Alla carpa è anche legato uno dei riti che accompagnano il Natale. È consuetudine mettere una squama, simbolo di ricchezza, sotto i piatti dei commensali che la conservano nel portafoglio perché porti fortuna e guadagno nell’anno che verrà. In campagna si seppellivano sotto gli alberi da frutto per avere un buon raccolto.

Un’altra tradizione riguarda la vendita. Ogni anno, a dicembre, le strade e le piazze di ogni angolo del Paese sono affollate da ampi contenitori pieni d’acqua e di carpe e milioni di cechi fanno la fila per comprarsi la cena di Natale. Al momento di servirli il pescivendolo, con i vestiti imbrattati di sangue, pone la fatidica domanda: la ammazziamo o no? L’usanza più colorita consiste infatti nel portare a casa il pesciolone e lasciarlo sguazzare nella vasca da bagno fino alla vigilia.

Il massacro delle carpe senza dubbio sorprende gli stranieri. Alla domanda di un noto quotidiano “cosa vi ha stupito di più alla vostra prima visita in Cechia?”, l’ex direttore artistico dell’Opera di Praga, lo sloveno Rok Rappl, ha risposto: “L’assassinio delle carpe nel periodo natalizio e la neve insanguinata sulle strade. In Slovenia non si vede una cosa così”. Uno spettacolo che può anche infastidire. Lo scorso anno ha destato polemiche uno stand sistemato davanti all’entrata di un ristorante vegetariano, i clienti erano costretti a pranzare con la terribile scena di fronte alle vetrate.

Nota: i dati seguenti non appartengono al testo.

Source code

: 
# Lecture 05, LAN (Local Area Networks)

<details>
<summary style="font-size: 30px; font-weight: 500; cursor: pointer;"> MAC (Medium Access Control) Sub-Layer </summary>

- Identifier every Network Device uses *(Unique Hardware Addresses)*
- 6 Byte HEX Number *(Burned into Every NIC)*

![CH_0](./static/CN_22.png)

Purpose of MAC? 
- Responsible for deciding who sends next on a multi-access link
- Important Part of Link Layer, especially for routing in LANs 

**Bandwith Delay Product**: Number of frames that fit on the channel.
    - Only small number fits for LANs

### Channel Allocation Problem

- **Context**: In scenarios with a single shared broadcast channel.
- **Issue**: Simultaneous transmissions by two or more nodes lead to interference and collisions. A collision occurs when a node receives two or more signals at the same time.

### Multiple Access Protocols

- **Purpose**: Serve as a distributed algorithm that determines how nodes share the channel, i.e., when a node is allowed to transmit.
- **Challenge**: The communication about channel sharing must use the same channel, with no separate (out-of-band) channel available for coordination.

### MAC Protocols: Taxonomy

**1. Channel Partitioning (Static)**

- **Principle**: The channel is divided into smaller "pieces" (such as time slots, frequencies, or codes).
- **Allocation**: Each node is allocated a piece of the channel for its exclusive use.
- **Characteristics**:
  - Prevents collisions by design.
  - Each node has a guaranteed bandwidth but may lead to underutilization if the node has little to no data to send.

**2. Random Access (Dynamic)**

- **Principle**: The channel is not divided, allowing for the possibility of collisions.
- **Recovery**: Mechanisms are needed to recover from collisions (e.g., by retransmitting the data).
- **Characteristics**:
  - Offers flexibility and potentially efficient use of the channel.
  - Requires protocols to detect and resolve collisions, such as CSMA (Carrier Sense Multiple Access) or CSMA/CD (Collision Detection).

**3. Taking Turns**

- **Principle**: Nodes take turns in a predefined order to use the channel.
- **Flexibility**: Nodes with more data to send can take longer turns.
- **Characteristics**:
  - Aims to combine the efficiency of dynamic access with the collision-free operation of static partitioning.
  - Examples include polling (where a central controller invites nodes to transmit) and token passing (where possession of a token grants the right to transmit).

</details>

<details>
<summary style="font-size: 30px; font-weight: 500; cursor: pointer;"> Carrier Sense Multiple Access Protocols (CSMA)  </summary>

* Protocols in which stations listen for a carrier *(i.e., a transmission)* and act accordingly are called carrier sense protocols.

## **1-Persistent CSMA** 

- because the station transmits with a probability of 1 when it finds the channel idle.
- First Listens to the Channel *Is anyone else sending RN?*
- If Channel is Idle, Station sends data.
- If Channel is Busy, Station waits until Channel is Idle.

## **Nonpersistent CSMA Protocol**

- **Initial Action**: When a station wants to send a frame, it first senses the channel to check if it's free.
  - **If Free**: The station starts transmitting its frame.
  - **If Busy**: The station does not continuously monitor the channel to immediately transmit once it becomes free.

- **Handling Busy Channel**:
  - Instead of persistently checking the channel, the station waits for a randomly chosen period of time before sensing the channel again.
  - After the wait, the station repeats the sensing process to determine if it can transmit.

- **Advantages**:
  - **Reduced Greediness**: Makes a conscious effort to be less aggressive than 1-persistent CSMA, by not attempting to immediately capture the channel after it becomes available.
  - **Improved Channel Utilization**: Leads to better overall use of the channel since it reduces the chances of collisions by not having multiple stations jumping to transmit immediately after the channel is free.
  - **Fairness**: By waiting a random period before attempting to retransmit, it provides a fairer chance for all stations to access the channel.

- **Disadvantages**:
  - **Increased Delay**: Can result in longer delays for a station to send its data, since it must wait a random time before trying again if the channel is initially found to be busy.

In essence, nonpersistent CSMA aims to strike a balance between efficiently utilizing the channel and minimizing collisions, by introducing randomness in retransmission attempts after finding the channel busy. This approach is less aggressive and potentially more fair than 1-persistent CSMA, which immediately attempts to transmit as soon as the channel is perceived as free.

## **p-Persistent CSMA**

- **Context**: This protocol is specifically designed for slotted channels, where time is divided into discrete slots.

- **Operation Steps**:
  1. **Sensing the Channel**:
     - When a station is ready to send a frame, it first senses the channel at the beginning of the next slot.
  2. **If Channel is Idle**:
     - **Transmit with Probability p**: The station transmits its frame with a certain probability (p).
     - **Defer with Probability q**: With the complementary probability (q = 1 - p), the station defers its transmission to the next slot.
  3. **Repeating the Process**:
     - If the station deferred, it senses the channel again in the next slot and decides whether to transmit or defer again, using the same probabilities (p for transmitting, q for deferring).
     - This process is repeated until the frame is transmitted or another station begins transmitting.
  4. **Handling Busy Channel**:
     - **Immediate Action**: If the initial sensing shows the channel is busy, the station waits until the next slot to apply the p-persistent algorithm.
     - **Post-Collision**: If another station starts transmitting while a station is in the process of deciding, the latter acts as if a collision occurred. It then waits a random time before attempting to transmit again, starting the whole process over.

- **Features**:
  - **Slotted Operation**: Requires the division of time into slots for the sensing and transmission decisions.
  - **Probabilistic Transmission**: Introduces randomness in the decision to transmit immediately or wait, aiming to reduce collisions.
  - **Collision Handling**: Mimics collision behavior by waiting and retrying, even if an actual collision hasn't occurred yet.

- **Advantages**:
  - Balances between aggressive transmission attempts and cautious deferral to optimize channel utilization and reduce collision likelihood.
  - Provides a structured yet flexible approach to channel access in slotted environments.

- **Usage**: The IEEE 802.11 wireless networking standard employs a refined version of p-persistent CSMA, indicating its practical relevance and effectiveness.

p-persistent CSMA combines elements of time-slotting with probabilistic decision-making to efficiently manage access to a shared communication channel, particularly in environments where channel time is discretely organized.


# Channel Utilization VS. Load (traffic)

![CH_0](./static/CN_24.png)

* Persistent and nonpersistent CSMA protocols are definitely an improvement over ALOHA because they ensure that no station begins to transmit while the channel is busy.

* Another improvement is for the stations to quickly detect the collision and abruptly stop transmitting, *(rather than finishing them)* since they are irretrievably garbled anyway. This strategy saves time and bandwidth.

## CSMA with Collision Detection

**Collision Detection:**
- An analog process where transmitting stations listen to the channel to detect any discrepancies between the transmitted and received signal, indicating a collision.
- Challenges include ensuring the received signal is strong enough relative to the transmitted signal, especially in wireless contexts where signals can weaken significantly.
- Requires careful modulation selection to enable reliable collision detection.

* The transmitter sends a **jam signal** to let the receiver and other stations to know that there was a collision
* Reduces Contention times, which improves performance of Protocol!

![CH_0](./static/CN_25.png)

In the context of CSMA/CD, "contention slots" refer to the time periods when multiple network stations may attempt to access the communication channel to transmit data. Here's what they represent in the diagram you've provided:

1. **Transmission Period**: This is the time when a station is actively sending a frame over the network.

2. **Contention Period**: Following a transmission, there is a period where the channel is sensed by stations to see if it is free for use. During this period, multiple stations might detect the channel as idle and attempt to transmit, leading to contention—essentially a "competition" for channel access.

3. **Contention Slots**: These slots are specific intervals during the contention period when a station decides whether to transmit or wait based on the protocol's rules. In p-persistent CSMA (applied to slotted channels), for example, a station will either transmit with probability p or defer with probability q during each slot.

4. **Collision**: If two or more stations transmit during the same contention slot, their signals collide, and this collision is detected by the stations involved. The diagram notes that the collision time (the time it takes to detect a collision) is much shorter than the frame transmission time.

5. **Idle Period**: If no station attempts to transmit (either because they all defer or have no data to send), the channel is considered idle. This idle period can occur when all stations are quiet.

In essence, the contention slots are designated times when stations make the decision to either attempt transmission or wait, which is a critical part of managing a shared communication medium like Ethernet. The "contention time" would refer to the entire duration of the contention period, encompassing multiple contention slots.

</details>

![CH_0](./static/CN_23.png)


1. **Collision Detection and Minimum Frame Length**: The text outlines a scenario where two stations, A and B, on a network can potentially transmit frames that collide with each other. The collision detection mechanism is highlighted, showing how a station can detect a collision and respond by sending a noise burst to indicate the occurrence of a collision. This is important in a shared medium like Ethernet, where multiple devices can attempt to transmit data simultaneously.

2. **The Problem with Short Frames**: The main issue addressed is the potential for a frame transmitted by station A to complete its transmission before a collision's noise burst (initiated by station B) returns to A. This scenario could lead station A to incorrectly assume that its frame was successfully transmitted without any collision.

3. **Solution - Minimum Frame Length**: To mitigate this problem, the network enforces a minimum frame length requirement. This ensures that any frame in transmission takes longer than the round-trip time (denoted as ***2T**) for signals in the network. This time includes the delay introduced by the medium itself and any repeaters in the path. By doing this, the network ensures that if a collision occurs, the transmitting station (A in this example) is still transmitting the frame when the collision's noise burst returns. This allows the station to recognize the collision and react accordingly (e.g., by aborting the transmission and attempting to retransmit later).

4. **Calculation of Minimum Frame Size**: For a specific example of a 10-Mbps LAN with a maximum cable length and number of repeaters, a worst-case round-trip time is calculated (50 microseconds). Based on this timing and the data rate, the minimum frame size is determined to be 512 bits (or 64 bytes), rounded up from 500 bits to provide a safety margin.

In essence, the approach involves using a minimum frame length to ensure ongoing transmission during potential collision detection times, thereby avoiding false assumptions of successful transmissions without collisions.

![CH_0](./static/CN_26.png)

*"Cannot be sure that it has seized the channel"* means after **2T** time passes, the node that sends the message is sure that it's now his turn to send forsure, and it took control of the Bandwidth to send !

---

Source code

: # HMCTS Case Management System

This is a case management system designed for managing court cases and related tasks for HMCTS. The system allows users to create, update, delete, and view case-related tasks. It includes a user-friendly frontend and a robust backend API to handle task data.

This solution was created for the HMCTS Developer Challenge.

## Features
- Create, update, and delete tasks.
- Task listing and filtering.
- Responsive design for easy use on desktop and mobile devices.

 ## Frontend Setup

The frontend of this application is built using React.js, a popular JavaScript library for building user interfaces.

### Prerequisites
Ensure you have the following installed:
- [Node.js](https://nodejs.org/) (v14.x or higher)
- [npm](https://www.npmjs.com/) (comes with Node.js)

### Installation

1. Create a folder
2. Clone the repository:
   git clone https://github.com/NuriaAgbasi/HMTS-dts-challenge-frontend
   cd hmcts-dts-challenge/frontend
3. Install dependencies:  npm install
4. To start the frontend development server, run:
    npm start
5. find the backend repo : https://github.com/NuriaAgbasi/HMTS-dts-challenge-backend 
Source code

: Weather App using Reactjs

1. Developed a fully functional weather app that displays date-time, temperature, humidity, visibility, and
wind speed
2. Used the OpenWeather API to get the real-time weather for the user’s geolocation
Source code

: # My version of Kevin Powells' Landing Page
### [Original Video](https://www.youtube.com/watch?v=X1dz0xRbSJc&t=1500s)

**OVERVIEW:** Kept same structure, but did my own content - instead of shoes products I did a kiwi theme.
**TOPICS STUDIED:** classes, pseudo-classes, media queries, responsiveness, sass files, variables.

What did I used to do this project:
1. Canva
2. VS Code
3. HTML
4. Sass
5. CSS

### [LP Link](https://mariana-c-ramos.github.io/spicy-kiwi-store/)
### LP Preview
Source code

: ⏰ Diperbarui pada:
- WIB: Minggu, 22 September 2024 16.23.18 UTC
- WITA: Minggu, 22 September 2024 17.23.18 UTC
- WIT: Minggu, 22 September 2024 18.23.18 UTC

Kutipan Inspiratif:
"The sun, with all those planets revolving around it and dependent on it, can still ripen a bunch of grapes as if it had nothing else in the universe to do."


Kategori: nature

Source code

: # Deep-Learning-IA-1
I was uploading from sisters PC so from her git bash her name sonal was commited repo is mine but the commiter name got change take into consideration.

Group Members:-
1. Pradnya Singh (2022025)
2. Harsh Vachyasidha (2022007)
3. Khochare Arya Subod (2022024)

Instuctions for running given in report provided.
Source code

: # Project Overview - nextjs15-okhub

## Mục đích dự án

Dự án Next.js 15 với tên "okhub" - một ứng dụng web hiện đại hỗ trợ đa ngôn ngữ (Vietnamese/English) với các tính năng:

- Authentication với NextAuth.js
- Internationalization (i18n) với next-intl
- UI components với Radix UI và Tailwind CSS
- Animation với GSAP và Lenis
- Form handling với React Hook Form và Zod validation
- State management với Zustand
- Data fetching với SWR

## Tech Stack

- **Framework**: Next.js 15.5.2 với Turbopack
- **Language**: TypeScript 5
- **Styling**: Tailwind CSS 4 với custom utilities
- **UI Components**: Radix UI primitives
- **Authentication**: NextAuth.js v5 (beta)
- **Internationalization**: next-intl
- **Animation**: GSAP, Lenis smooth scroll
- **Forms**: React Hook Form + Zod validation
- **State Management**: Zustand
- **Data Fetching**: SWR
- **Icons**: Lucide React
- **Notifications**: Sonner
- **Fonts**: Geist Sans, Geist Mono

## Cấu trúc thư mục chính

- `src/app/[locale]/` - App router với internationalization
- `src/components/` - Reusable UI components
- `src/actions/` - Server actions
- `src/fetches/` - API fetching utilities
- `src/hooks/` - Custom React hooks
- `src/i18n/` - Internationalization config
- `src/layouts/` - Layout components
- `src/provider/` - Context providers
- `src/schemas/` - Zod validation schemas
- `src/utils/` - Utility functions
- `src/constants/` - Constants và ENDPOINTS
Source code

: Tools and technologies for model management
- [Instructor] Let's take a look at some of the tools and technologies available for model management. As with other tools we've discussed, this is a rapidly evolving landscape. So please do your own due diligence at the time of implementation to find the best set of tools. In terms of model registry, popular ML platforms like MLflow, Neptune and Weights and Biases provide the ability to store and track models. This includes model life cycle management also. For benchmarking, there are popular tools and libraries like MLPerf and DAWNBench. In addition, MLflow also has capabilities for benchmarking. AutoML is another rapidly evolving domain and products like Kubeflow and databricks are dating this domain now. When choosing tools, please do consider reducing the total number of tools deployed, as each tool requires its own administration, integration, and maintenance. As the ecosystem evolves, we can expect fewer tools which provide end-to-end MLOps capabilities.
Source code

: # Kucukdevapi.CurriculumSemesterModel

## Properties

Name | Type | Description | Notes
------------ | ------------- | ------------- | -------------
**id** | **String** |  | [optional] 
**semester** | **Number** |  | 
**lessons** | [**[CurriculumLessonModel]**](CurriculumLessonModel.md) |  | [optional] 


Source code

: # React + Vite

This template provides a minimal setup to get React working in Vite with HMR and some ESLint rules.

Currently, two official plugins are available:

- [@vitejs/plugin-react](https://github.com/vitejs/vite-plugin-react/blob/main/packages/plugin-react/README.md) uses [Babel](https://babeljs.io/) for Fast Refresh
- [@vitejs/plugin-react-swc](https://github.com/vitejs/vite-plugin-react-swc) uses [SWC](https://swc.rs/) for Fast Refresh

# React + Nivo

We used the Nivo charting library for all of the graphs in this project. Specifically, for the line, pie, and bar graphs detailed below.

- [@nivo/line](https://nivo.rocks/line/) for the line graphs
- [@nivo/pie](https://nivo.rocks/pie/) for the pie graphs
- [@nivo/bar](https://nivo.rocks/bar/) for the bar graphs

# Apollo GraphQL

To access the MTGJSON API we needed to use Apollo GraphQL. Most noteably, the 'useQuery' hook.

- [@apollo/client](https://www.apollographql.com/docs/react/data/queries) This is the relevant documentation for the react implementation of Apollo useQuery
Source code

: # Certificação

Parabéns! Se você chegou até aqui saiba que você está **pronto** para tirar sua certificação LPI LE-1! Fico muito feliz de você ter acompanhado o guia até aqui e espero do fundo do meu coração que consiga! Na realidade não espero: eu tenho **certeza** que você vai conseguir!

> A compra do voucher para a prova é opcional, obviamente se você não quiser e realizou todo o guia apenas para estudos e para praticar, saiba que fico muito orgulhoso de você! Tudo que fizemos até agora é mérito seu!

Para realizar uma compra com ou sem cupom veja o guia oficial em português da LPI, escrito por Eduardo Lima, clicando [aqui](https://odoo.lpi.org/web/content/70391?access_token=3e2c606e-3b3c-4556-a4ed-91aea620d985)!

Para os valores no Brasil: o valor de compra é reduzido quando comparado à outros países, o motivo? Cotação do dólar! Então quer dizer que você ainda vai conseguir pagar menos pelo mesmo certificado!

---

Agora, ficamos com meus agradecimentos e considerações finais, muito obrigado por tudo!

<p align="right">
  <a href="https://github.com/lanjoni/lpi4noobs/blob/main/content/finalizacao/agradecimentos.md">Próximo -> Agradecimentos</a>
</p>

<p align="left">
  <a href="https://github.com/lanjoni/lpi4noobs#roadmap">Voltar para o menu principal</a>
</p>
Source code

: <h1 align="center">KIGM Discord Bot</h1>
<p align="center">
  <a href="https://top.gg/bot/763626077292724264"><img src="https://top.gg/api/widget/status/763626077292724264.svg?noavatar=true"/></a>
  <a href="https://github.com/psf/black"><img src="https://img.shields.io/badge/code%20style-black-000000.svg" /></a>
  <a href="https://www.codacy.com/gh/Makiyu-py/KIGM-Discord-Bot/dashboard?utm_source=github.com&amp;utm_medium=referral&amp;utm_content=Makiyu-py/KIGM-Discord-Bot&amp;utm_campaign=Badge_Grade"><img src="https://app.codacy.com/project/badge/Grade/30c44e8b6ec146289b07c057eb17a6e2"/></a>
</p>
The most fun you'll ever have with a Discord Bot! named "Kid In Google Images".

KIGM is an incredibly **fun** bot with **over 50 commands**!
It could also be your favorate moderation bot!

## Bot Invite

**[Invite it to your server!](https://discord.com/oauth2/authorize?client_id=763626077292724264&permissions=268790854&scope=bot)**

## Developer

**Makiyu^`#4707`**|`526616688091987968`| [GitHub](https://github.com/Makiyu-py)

Le opere letterarie testimoniano invece i tentativi di truffare i clienti. Jiří Krampol racconta del venditore che riempie le carpe di pietre e manomette la bilancia per far salire i prezzi. In un racconto di Má veselá jítra (I miei allegri mattini) di Ivan Klíma, il narratore, novello aiutante del pescivendolo, scopre i trucchi per fregare i clienti senza dare nell’occhio e si sente un vero cospiratore. Non sa che gli altri lo trattano come i clienti e gli rubano la sua parte di carpe. Più allegro il racconto di Ota Pavel Le carpe per la Wehrmacht, inserito in La morte dei caprioli belli. Durante la seconda guerra mondiale al padre ebreo dell’autore sequestrano il laghetto di carpe di Buštěhrad. Una notte il padre le cattura tutte e al momento della pesca i soldati della Gestapo trovano lo stagno vuoto. Non poteva lasciare ai tedeschi le sue carpe, allevate “come se fossero state i suoi bambini, dorate e argentate in quel chiaro di luna”.